- **WORK ORDER**
Starting at the first line of the entries below, restate each line exactly until you reach the line with "then this indicates", and print that one too. Leave the pictures out and stop there.

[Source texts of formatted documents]
--------

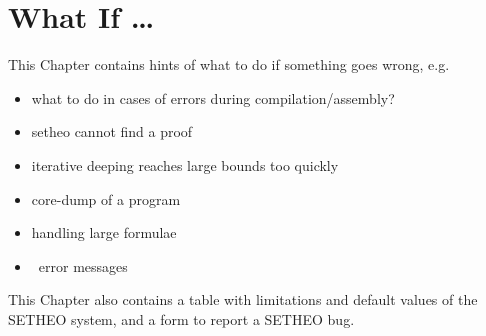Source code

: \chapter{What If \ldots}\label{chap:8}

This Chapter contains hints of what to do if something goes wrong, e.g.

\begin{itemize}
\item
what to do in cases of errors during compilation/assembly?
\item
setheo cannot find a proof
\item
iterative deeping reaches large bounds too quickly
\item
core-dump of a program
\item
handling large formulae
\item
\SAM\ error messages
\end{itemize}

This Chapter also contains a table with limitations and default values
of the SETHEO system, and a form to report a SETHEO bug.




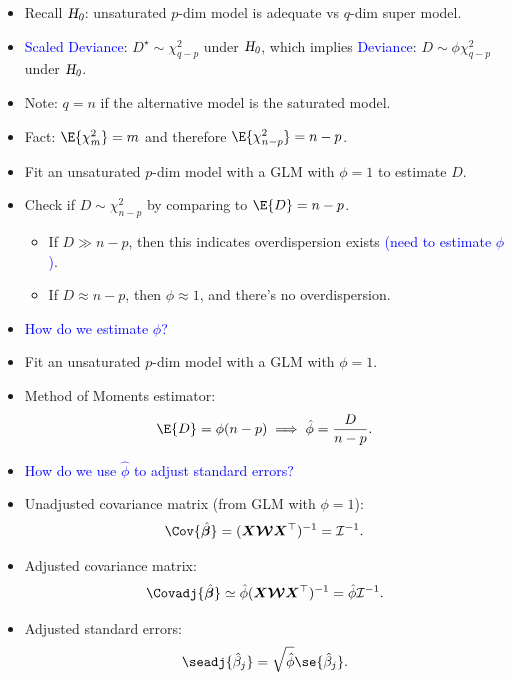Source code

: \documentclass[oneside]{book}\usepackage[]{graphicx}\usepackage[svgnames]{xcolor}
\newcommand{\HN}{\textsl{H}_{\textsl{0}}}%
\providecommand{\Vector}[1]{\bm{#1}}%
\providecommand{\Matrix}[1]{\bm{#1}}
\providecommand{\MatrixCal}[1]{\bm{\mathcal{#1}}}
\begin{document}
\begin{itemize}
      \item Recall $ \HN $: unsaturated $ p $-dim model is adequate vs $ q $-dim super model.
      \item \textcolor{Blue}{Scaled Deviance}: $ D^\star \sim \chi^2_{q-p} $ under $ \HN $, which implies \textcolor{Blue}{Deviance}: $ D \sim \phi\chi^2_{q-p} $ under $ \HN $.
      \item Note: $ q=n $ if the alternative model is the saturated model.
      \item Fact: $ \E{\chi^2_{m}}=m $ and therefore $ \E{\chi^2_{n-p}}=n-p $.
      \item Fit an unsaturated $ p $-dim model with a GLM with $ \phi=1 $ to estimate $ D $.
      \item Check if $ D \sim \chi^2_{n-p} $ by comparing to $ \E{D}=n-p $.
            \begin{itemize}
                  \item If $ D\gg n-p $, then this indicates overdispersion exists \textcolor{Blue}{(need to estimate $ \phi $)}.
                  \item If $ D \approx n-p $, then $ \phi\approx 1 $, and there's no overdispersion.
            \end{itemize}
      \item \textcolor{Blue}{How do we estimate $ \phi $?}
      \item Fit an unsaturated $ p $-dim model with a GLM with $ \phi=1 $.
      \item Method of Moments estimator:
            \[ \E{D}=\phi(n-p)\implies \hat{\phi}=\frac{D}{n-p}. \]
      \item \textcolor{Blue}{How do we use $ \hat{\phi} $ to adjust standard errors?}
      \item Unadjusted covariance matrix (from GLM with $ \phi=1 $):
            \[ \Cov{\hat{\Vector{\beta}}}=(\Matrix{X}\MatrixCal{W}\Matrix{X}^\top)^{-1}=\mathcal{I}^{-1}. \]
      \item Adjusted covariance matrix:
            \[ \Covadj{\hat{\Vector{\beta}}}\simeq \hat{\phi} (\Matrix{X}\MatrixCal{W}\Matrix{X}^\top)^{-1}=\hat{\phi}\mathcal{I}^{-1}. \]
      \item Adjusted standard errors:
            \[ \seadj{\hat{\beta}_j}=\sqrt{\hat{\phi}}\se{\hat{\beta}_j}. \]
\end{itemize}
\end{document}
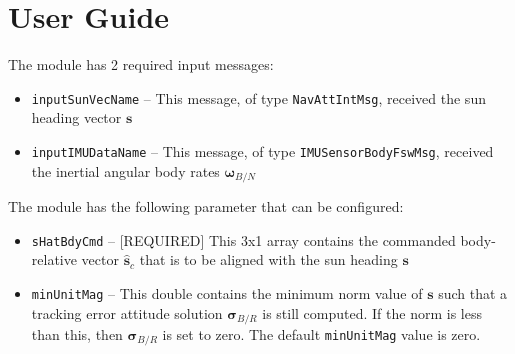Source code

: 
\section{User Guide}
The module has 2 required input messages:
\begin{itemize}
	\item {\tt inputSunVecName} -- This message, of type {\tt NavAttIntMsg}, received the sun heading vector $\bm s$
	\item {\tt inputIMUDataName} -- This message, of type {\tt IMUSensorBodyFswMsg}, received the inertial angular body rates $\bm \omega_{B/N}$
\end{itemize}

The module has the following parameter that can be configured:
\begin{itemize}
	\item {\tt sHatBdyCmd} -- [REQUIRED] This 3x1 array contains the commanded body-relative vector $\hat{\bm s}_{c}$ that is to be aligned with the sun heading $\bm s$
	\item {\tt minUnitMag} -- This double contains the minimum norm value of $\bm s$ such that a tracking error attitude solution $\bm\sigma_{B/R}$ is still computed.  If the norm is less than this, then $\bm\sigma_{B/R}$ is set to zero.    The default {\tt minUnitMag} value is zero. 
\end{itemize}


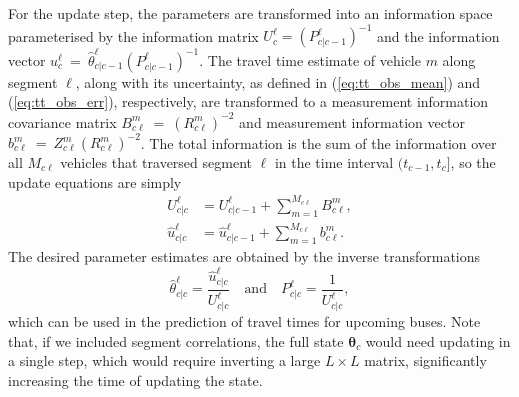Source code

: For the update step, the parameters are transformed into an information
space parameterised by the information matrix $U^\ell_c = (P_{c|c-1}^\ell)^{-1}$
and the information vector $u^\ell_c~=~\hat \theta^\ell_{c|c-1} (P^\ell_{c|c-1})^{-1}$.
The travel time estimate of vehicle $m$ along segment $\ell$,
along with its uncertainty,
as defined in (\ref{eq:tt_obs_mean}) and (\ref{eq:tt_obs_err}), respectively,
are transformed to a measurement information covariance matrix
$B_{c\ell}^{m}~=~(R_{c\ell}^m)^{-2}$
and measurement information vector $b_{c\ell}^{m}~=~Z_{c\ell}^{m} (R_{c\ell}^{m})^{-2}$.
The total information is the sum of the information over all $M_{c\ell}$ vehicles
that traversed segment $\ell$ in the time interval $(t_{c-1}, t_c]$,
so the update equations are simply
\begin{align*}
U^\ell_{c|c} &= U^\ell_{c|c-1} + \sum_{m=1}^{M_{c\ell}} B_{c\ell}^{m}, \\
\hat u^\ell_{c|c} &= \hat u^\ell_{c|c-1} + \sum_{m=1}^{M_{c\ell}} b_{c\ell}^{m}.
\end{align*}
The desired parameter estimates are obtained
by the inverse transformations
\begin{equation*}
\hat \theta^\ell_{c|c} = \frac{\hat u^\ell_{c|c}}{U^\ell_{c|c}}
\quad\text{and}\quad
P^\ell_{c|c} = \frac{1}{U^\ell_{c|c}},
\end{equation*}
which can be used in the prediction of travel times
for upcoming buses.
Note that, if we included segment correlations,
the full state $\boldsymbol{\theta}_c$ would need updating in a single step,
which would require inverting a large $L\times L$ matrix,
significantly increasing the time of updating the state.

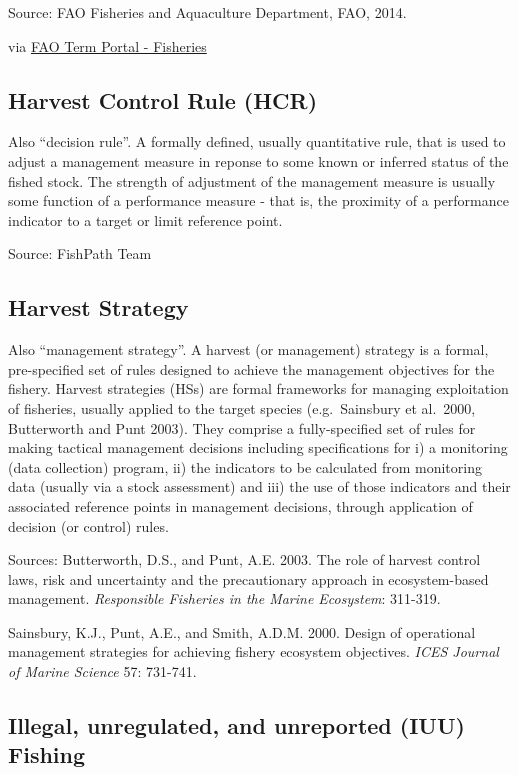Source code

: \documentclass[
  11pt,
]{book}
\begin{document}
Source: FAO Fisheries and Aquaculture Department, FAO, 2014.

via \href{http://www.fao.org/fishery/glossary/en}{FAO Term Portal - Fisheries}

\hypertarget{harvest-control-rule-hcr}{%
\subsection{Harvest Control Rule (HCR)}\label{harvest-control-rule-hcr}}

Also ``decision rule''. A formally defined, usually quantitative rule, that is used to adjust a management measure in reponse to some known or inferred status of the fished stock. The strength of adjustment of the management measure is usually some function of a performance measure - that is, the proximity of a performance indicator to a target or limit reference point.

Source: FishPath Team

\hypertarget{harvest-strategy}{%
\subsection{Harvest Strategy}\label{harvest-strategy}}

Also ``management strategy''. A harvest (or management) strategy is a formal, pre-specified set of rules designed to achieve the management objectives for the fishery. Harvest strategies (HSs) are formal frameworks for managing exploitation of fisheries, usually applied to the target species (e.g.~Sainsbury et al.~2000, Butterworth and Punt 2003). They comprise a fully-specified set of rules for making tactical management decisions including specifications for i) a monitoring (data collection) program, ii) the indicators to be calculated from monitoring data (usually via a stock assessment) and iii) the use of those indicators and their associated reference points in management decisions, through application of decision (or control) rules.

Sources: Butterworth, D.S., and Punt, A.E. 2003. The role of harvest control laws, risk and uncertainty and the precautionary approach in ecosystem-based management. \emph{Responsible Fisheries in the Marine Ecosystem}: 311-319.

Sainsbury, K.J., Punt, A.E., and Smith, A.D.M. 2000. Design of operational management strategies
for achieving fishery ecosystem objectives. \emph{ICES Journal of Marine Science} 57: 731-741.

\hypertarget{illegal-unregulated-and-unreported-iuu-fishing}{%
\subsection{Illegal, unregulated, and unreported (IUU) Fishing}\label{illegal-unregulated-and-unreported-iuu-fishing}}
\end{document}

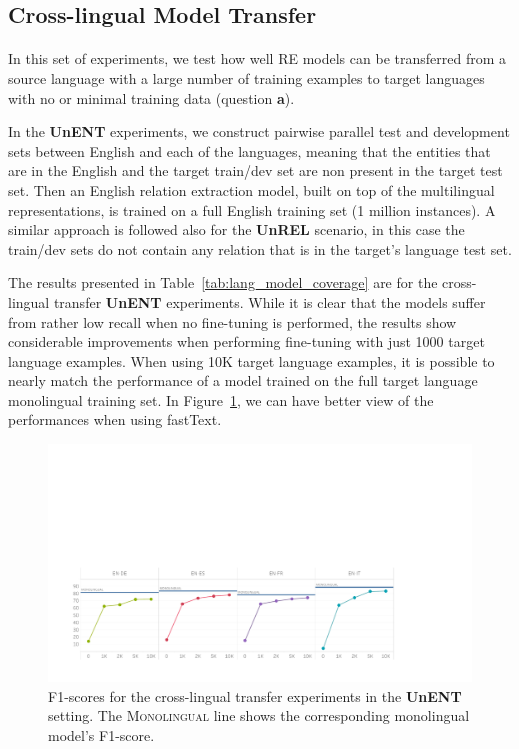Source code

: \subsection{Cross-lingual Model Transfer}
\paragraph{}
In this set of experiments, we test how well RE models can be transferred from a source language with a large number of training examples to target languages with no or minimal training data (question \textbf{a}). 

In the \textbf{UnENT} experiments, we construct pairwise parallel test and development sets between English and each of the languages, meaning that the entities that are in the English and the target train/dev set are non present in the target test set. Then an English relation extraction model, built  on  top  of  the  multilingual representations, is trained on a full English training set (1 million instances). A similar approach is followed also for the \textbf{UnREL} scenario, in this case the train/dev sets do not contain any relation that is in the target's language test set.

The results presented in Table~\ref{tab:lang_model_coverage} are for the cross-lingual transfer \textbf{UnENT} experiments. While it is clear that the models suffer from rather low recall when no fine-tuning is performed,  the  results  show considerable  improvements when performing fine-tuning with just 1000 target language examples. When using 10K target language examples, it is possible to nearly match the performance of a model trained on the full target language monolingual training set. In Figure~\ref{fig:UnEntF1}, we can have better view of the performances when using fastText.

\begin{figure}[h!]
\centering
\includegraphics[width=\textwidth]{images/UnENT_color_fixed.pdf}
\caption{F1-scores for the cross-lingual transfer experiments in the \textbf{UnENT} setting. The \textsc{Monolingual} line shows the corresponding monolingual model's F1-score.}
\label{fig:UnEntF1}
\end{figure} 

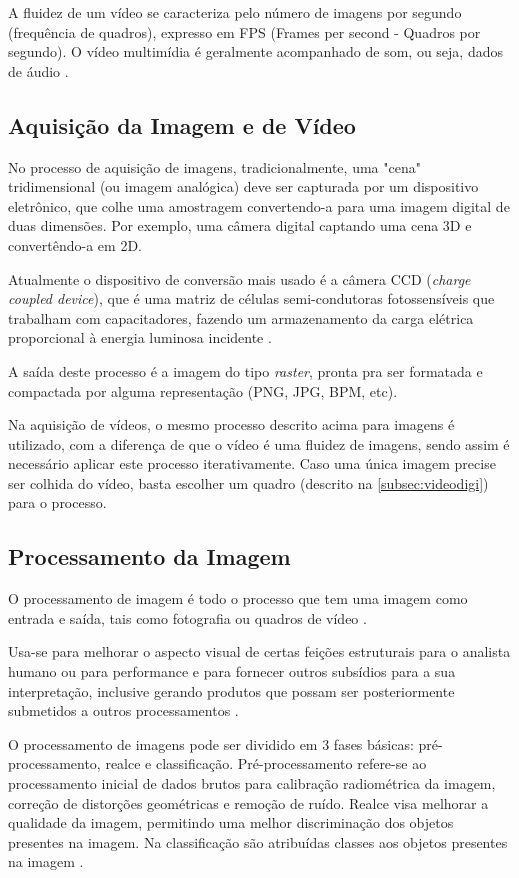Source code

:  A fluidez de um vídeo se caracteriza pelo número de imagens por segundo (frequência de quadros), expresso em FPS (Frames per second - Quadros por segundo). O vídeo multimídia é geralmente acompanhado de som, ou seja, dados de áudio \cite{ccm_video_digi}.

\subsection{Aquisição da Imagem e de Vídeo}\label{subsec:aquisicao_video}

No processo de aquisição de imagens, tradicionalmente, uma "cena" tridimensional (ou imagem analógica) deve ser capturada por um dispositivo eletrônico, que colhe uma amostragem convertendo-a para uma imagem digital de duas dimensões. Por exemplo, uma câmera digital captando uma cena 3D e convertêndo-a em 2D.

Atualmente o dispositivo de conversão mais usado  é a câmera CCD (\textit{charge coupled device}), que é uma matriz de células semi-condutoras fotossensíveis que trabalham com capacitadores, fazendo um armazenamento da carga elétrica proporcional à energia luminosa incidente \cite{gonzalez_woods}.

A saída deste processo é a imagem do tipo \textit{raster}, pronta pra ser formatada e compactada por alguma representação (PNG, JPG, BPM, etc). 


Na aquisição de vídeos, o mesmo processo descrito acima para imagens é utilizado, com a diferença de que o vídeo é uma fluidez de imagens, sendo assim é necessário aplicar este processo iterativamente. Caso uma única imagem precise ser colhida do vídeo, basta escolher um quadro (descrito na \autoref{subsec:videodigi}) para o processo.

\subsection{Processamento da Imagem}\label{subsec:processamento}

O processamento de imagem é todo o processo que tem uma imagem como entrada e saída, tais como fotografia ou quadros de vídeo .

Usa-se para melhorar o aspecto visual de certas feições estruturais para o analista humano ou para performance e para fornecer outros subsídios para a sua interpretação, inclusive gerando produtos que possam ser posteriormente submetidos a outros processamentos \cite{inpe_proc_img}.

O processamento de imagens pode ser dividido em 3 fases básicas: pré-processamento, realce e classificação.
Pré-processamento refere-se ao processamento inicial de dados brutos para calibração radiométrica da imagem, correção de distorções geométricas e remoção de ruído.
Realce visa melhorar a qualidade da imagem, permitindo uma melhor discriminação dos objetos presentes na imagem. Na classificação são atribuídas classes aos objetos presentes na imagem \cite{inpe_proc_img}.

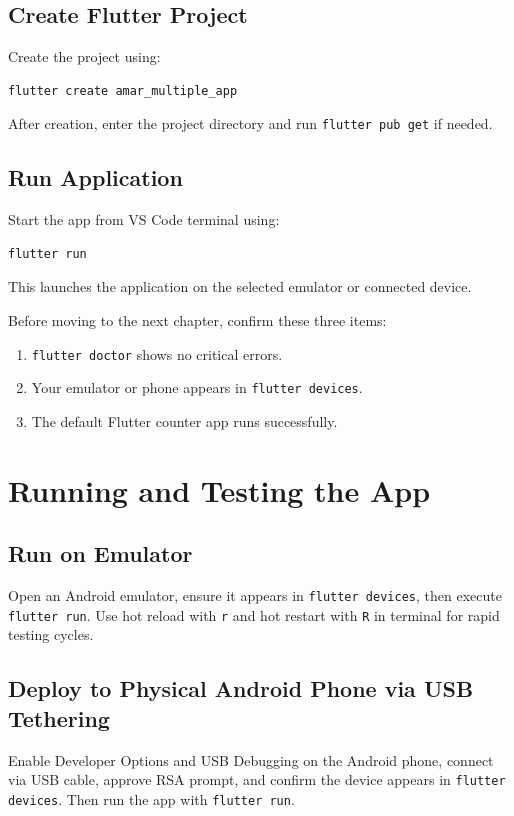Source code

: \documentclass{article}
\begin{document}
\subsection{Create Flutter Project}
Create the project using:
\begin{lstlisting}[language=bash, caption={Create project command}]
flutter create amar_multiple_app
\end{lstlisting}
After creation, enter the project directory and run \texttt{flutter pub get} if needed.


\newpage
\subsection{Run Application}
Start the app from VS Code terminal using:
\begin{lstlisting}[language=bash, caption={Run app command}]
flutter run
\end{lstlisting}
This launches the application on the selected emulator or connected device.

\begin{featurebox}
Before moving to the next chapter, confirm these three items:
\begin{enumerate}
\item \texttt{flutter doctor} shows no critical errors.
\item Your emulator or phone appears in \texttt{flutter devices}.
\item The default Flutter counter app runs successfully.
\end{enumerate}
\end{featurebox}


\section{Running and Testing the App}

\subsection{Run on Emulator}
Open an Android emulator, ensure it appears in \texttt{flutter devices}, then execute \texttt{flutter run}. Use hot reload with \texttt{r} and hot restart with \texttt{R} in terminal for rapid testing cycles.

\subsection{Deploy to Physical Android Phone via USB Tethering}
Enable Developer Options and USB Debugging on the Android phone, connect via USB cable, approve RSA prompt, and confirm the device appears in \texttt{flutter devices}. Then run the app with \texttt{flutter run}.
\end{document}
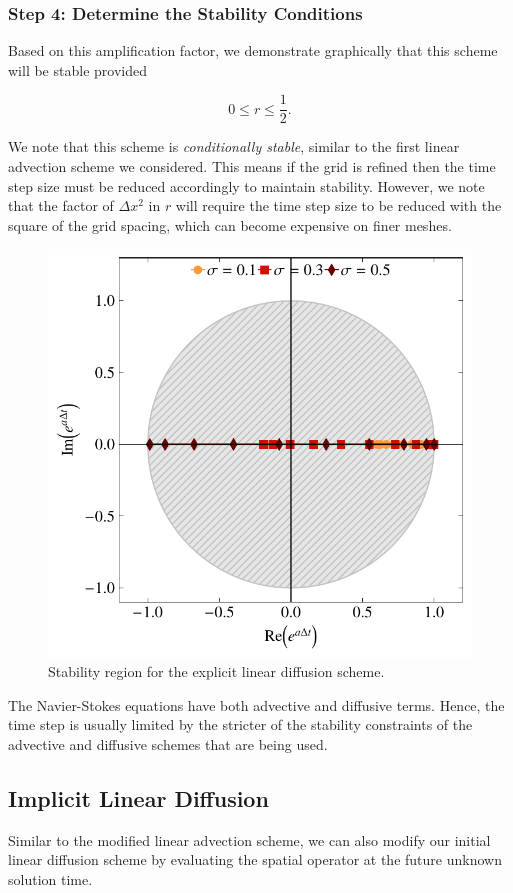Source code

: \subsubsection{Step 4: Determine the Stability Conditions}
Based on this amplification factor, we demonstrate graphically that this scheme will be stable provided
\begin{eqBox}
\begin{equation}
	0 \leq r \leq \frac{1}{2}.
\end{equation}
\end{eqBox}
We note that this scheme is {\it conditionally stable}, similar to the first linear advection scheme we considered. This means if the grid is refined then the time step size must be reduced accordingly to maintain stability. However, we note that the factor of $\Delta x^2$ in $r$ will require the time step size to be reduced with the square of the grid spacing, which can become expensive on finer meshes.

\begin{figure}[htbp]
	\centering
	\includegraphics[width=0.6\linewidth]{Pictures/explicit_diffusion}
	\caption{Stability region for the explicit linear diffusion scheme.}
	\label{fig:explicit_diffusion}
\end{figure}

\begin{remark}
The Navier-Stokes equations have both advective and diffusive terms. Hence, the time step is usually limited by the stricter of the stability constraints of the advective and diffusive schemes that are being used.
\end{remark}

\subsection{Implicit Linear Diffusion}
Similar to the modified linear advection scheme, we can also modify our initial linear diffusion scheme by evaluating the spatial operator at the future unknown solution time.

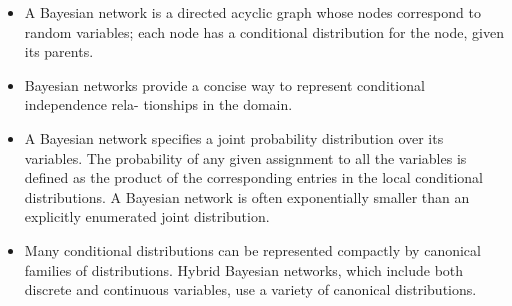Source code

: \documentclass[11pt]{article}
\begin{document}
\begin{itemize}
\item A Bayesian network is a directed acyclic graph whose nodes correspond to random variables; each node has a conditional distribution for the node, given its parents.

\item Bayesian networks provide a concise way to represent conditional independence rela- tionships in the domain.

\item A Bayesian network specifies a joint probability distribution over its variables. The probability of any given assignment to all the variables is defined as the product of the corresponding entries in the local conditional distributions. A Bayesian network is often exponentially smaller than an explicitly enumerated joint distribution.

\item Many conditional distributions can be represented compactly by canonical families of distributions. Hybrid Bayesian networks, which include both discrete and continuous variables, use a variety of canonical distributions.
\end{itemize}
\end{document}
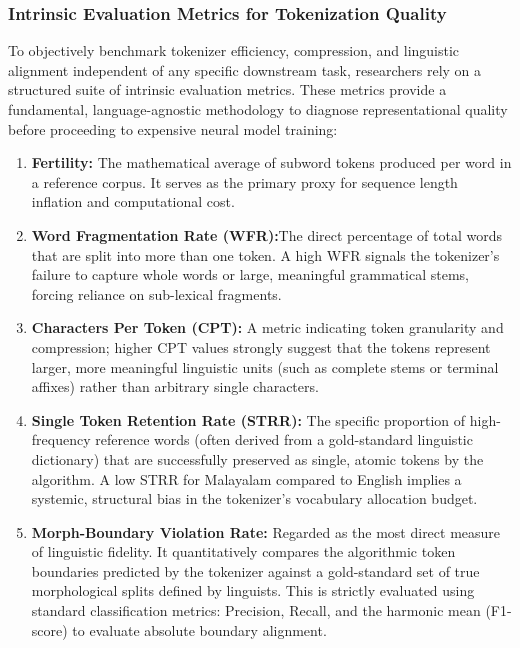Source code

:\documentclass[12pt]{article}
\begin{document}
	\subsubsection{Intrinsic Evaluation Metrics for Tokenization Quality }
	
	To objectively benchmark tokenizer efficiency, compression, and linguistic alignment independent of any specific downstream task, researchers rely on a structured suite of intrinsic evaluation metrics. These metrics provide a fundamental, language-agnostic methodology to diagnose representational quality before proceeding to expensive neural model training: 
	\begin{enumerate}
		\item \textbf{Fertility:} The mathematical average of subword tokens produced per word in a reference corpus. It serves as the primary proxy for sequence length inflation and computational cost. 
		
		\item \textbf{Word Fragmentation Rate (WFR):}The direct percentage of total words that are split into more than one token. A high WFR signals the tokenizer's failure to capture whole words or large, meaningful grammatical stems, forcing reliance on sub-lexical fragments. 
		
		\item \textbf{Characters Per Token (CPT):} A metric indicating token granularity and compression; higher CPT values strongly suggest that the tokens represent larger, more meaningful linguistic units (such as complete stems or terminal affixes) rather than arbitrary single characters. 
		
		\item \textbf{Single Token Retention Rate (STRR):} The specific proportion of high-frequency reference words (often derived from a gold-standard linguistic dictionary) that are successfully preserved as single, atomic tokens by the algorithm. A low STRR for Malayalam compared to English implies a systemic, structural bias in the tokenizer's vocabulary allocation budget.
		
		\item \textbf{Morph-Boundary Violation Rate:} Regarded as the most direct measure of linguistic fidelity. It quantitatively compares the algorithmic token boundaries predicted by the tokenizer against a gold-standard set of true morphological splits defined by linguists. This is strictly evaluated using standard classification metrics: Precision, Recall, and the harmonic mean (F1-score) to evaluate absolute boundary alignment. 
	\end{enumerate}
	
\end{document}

--------

- **TASK RESPONSE**
Source code

: \chapter{What If \ldots}\label{chap:8}

This Chapter contains hints of what to do if something goes wrong, e.g.

\begin{itemize}
\item
what to do in cases of errors during compilation/assembly?
\item
setheo cannot find a proof
\item
iterative deeping reaches large bounds too quickly
\item
core-dump of a program
\item
handling large formulae
\item
\SAM\ error messages
\end{itemize}

This Chapter also contains a table with limitations and default values
of the SETHEO system, and a form to report a SETHEO bug.




Source code

: \documentclass[oneside]{book}\usepackage[]{graphicx}\usepackage[svgnames]{xcolor}
\newcommand{\HN}{\textsl{H}_{\textsl{0}}}%
\providecommand{\Vector}[1]{\bm{#1}}%
\providecommand{\Matrix}[1]{\bm{#1}}
\providecommand{\MatrixCal}[1]{\bm{\mathcal{#1}}}
\begin{document}
\begin{itemize}
      \item Recall $ \HN $: unsaturated $ p $-dim model is adequate vs $ q $-dim super model.
      \item \textcolor{Blue}{Scaled Deviance}: $ D^\star \sim \chi^2_{q-p} $ under $ \HN $, which implies \textcolor{Blue}{Deviance}: $ D \sim \phi\chi^2_{q-p} $ under $ \HN $.
      \item Note: $ q=n $ if the alternative model is the saturated model.
      \item Fact: $ \E{\chi^2_{m}}=m $ and therefore $ \E{\chi^2_{n-p}}=n-p $.
      \item Fit an unsaturated $ p $-dim model with a GLM with $ \phi=1 $ to estimate $ D $.
      \item Check if $ D \sim \chi^2_{n-p} $ by comparing to $ \E{D}=n-p $.
            \begin{itemize}
                  \item If $ D\gg n-p $, then this indicates overdispersion exists \textcolor{Blue}{(need to estimate $ \phi $)}.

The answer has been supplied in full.